When it comes to hang-ups, we Brits have a truckload.
We’re obsessed with age, weight, proper tea with proper milk, Meghan Markle’s hemline, who’ll be on Strictly. If we’re not fretting about weather we’re paranoid we’ve offended someone.
With so many neuroses, it’s about time we had some therapy.
And new comedy Hang Ups, starring and co-written by Episodes actor Stephen Mangan, arrived on C4 on Wednesday to save the day.
We’re a little late to mental health awareness, relying on Prince Harry and soap storylines to bring it up. Historically, one doesn’t talk about one’s feelings, does one? Stiff upper lip and all that.
In America EVERYONE has a therapist. Well at least they did on Sex and the City, so it must be true.
Hang Ups is based on American show Web Therapy, which hit screens a decade ago. It starred Friend Lisa Kudrow as an immoral online therapist. This one sees Mangan as broke, desperate Richard Pitt.
His group therapy practice folded, so he’s counselling from home via Skype.
Aside from wi-fi issues he is fending off a loan shark and interruptions from his teenage kids plus wife Karen, played by The IT Crowd’s Katherine Parkinson, and useless mate Pete, actor Karl Theobald.

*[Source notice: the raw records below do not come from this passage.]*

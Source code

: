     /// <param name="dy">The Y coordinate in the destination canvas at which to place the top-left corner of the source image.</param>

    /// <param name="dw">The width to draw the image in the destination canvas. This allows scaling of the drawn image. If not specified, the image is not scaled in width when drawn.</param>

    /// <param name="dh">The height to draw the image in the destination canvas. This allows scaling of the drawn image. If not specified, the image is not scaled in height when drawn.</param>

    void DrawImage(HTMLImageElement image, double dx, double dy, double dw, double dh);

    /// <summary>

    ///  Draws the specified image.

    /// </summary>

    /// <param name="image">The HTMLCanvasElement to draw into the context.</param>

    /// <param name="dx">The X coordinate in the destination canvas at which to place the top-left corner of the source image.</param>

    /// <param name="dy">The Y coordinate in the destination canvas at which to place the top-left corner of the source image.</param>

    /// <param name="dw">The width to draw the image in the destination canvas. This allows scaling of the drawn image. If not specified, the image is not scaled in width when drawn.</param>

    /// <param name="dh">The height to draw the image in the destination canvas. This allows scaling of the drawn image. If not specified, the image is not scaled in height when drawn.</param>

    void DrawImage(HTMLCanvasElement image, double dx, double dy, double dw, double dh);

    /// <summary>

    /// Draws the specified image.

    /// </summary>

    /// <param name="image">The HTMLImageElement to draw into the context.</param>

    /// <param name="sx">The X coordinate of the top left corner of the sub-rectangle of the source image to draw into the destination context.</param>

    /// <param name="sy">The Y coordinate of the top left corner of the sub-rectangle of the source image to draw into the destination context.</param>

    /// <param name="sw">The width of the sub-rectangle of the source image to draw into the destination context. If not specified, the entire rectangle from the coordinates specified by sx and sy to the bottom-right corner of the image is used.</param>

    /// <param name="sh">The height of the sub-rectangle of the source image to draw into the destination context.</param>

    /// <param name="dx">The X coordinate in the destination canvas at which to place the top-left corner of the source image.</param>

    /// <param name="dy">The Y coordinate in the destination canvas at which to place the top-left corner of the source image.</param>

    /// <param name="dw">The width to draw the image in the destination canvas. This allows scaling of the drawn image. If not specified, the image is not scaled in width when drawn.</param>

Oh and the demanding parents, played by Charles Dance and Celia Imrie.
But the gentle bing bong of a Skype call was the best bit, signalling a new patient and a split screen therapy session.
These improvised scenes sparkled.
Sarah Hadland descended into hysteria recalling an incident in the school showers: “Can we get on with it? I can have a cry, we can all go home.”
Lolly Adefope obsessed over Instagram followers and smashing therapy #goals, talking in endless hashtags. “How do I gain anything from talking about my feelings if nobody’s there to hear it?” she asked. #Deep. #GoodSesh.
Richard E Grant, brilliantly cast as Richard’s therapist, was the funniest.
“Why are you looking at me directly in the eye?” he quizzed, before enforcing the “oblique angle of the couch situation” and moving on to daddy issues.
I get a knot in the pit in my stomach when I’m about to see new, hyped-up comedy. What if it is like Mrs Brown’s Boys, so bad I wanted to rip my eyes from my head?
And this had moments of brilliance and moments of breakdown.
But with endless scope for celeb cameos, with the likes of David Tennant, Jo Joyner and Paul Ritter still to come, there’s plenty of potential.
Lying back on my couch, if I was asked: “And how did it make you feel?”, I think I’d need a second appointment.